■ **Supplied data**:
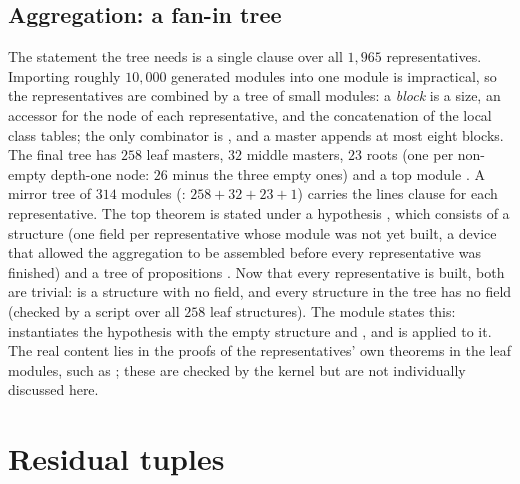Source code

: \documentclass[11pt]{article}
\theoremstyle{remark}
\begin{document}
\subsection{Aggregation: a fan-in tree}\label{sec:agg}

The statement the tree needs is a single clause over all $1{,}965$ representatives. Importing roughly $10{,}000$ generated modules into one module is impractical, so the representatives are combined by a tree of small modules: a \emph{block} is a size, an accessor for the node of each representative, and the concatenation of the local class tables; the only combinator is , and a master appends at most eight blocks. The final tree has $258$ leaf masters, $32$ middle masters, $23$ roots (one per non-empty depth-one node: $26$ minus the three empty ones) and a top module . A mirror tree of $314$ modules (: $258+32+23+1$) carries the lines clause for each representative.
The top theorem  is stated under a hypothesis , which consists of a structure  (one field per representative whose module was not yet built, a device that allowed the aggregation to be assembled before every representative was finished) and a tree of propositions . Now that every representative is built, both are trivial:  is a structure with no field, and every structure in the  tree has no field (checked by a script over all $258$ leaf structures). The module  states this:  instantiates the hypothesis with the empty structure and , and  is  applied to it. The real content lies in the proofs of the representatives' own theorems in the leaf modules, such as ; these are checked by the kernel but are not individually discussed here.

\section{Residual tuples}\label{sec:resid}
\end{document}
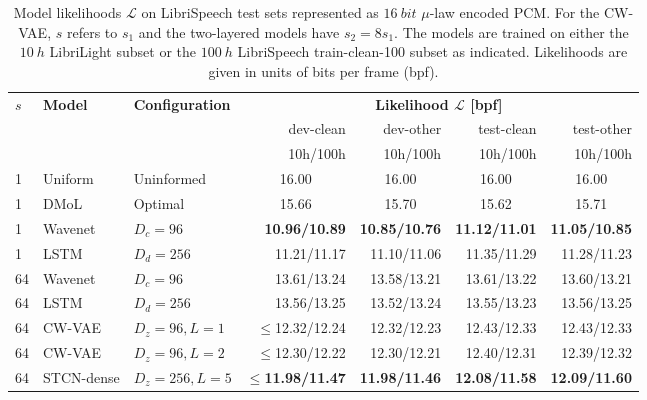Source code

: \begin{table*}[t]
    \centering
    \begin{adjustbox}{center, totalheight=0.182\paperheight}
    \begin{tabular}{lll|rrrr}  %
        \toprule
        $s$ & \bfseries Model                   & \bfseries Configuration       & \multicolumn{4}{c}{\bfseries Likelihood $\mathcal{L}$ [bpf]} \\
            & & & dev-clean & dev-other & test-clean & test-other\\
            & & & 10h/100h & 10h/100h & 10h/100h & 10h/100h\\
        \midrule
        1 & Uniform             & Uninformed     & \multicolumn{1}{c}{16.00} & \multicolumn{1}{c}{16.00} & \multicolumn{1}{c}{16.00} & \multicolumn{1}{c}{16.00} \\
        1 & DMoL                & Optimal        & \multicolumn{1}{c}{15.66} & \multicolumn{1}{c}{15.70} & \multicolumn{1}{c}{15.62} & \multicolumn{1}{c}{15.71}\\   %
        \midrule
        1 & Wavenet             & $D_c=96$       & \bfseries 10.96/10.89 & \bfseries 10.85/10.76 & \bfseries 11.12/11.01 & \bfseries 11.05/10.85 \\
        1 & LSTM                & $D_d=256$      & 11.21/11.17 & 11.10/11.06 & 11.35/11.29 & 11.28/11.23 \\  %
        \midrule
        64 & Wavenet            & $D_c=96$       & 13.61/13.24 & 13.58/13.21 & 13.61/13.22 & 13.60/13.21 \\  %
        64 & LSTM               & $D_d=256$      & 13.56/13.25 & 13.52/13.24 & 13.55/13.23 & 13.56/13.25 \\  %
        64 & CW-VAE             & $D_z=96,L=1$   & $\leq$12.32/12.24 & 12.32/12.23 & 12.43/12.33 & 12.43/12.33 \\
        64 & CW-VAE             & $D_z=96,L=2$   & $\leq$12.30/12.22 & 12.30/12.21 & 12.40/12.31 & 12.39/12.32 \\
        64 & STCN-dense         & $D_z=256,L=5$  & $\leq$\bfseries 11.98/11.47 & \bfseries 11.98/11.46 & \bfseries 12.08/11.58 & \bfseries 12.09/11.60 \\  %
        \bottomrule
    \end{tabular}
    \end{adjustbox}
    \caption{
    Model likelihoods $\mathcal{L}$ on LibriSpeech test sets represented as $\SI{16}{bit}$ $\mu$-law encoded PCM.
    For the CW-VAE, $s$ refers to $s_1$ and the two-layered models have $s_2=8s_1$.
    The models are trained on either the $\SI{10}{h}$ LibriLight subset or the $\SI{100}{h}$ LibriSpeech \textrm{train-clean-100} subset as indicated.
    Likelihoods are given in units of bits per frame (bpf).
    }
    \label{tab: likelihoods librispeech}
\end{table*}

■ **Task goal**: The answer must consist of every line from the listing above that includes the word "begin".

■ **Exercise response**:
\begin{document}
: \begin{table*}[t]
    \begin{adjustbox}{center, totalheight=0.182\paperheight}
    \begin{tabular}{lll|rrrr}  %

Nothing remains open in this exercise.